## PROBLEM TO SOLVE
Tally how many lines of these entries hold the string "areas". Return the number alone.

## Recorded data
•••
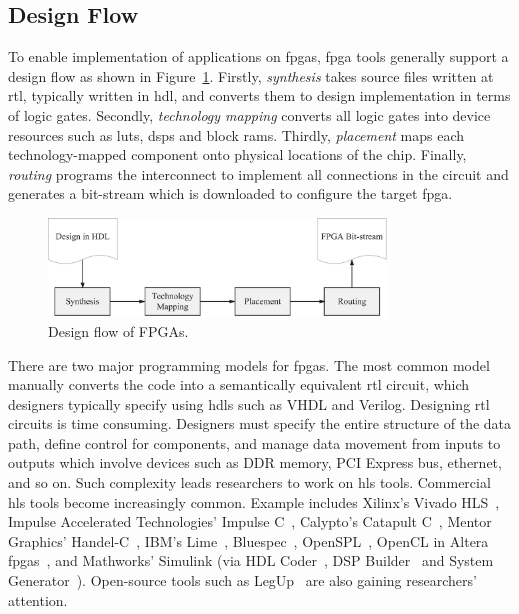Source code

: \subsection{Design Flow}

To enable implementation of applications on \glspl{fpga}, \gls{fpga} tools generally support a design flow as shown in Figure~\ref{fig:bg_flow}.
Firstly, \textit{synthesis} takes source files written at \gls{rtl}, typically written in \gls{hdl}, and converts them to design implementation in terms of logic gates.
Secondly, \textit{technology mapping} converts all logic gates into device resources such as \glspl{lut}, \glspl{dsp} and block \glspl{ram}.
Thirdly, \textit{placement} maps each technology-mapped component onto physical locations of the chip.
Finally, \textit{routing} programs the interconnect to implement all connections in the circuit and generates a bit-stream which is downloaded to configure the target \gls{fpga}.

\begin{figure}[ht]
\begin{center}
\includegraphics[width=0.8\textwidth]{2_background/figures/flow}
\end{center}
\caption{Design flow of FPGAs.}
\label{fig:bg_flow}
\end{figure}

There are two major programming models for \glspl{fpga}.
The most common model manually converts the code into a semantically equivalent \gls{rtl} circuit, which designers typically specify using \glspl{hdl} such as VHDL and Verilog.
Designing \gls{rtl} circuits is time consuming.
Designers must specify the entire structure of the data path, define control for components, and manage data movement from inputs to outputs which involve devices such as DDR memory, PCI Express bus, ethernet, and so on.
Such complexity leads researchers to work on \gls{hls} tools.
Commercial \gls{hls} tools become increasingly common.
Example includes Xilinx's Vivado HLS~\cite{xilinxvivado}, Impulse Accelerated Technologies' Impulse C~\cite{impulsec}, Calypto's Catapult C~\cite{catapultc}, Mentor Graphics' Handel-C~\cite{handelc}, IBM's Lime~\cite{lime}, Bluespec~\cite{bluespec}, OpenSPL~\cite{openspl,maxcompiler}, OpenCL in Altera \glspl{fpga}~\cite{alteraopencl}, and Mathworks' Simulink (via HDL Coder~\cite{hdlcoder}, DSP Builder~\cite{alteradspbuilder} and System Generator~\cite{xilinxsysgen}).
Open-source tools such as LegUp~\cite{legup} are also gaining researchers' attention.

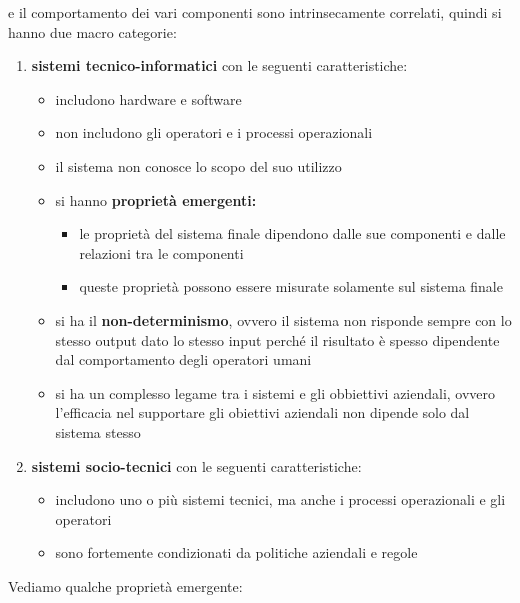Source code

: \documentclass[a4paper,12pt, oneside]{book}
\begin{document}
e il comportamento dei vari componenti sono intrinsecamente correlati, quindi si hanno due macro categorie:
\begin{enumerate}
    \item \textbf{sistemi tecnico-informatici} con le seguenti caratteristiche:
    \begin{itemize}
        \item includono hardware e software
        \item non includono gli operatori e i processi operazionali
        \item il sistema non conosce lo scopo del suo utilizzo
        \item si hanno \textbf{proprietà emergenti:}
        \begin{itemize}
            \item le proprietà del sistema finale dipendono dalle sue componenti e dalle relazioni tra le componenti
            \item queste proprietà possono essere misurate solamente sul sistema finale
        \end{itemize}
        \item si ha il \textbf{non-determinismo}, ovvero il sistema non risponde sempre con lo stesso output dato lo
              stesso input perché il risultato è spesso dipendente dal comportamento degli operatori umani
        \item si ha un complesso legame tra i sistemi e gli obbiettivi aziendali, ovvero l'efficacia nel supportare
                gli obiettivi aziendali non dipende solo dal sistema stesso
    \end{itemize}
    \item \textbf{sistemi socio-tecnici} con le seguenti caratteristiche:
    \begin{itemize}
        \item includono uno o più sistemi tecnici, ma anche i processi operazionali e gli operatori
        \item sono fortemente condizionati da politiche aziendali e regole
\end{itemize}
\end{enumerate}
\newpage
Vediamo qualche proprietà emergente:
\end{document}
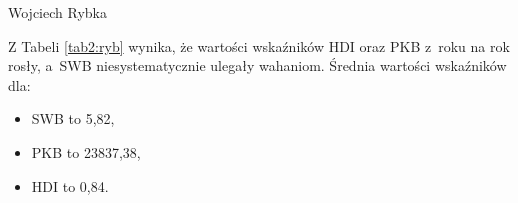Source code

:\begin{artplenv}{Wojciech Rybka}
%
%


Z Tabeli \ref{tab2:ryb} wynika, że wartości wskaźników HDI oraz PKB z~roku na rok rosły, a~SWB niesystematycznie ulegały wahaniom.
Średnia wartości wskaźników dla:

\begin{itemize}
\item SWB to 5,82, 
\item PKB to 23837,38, 
\item HDI to 0,84.
\end{itemize}



\end{artplenv}
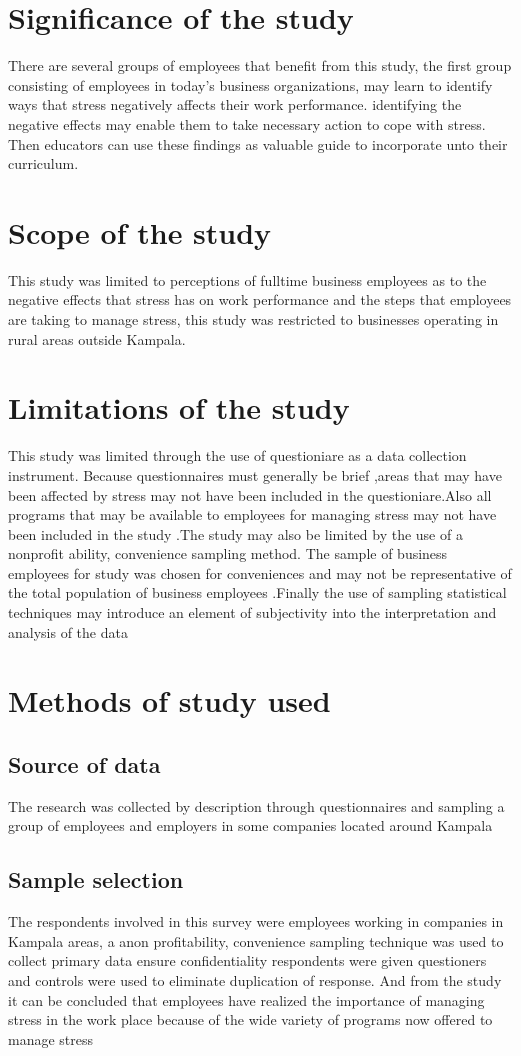 \documentclass[10pt,]{article}
\begin{document}
\section{Significance of the study}
There are several groups of employees that benefit from this study, the first group consisting of employees in today’s business organizations, may learn to identify ways that stress negatively affects their work performance. identifying the negative effects may enable them to take necessary action to cope with stress. Then educators can use these findings as valuable guide to incorporate unto their curriculum.
\section{Scope of the study}
This study was limited to perceptions of fulltime business employees as to the negative effects that stress has on work performance and the steps that employees are taking to manage stress, this study was restricted to businesses operating in rural areas outside Kampala.
\section{Limitations of the study}
This study was limited through the use of questioniare as a data collection instrument. Because questionnaires must generally be brief ,areas that may have been affected by stress may not have been included in the questioniare.Also all programs that may be available to employees for managing stress may not have been included in the study .The study may also be limited by the use of a nonprofit ability, convenience sampling method. 
The sample of business employees for study was chosen for conveniences and may not be representative of the total population of business employees .Finally the use of sampling statistical techniques may introduce an element of subjectivity into the interpretation and analysis of the data
\section{Methods of study used }
 \subsection{Source of data }
The research was collected by description through questionnaires and sampling a group of employees and employers in some companies located around Kampala
 \subsection{Sample selection }
The respondents involved in this survey were employees working in companies in Kampala areas, a anon profitability, convenience sampling technique was used to collect primary data ensure confidentiality respondents were given questioners and controls were used to eliminate duplication of response. And from the study it can be concluded that employees have realized the importance of managing stress in the work place because of the wide variety of programs now offered to manage stress
\end{document}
•••
## REPLY TO THE EXERCISE
3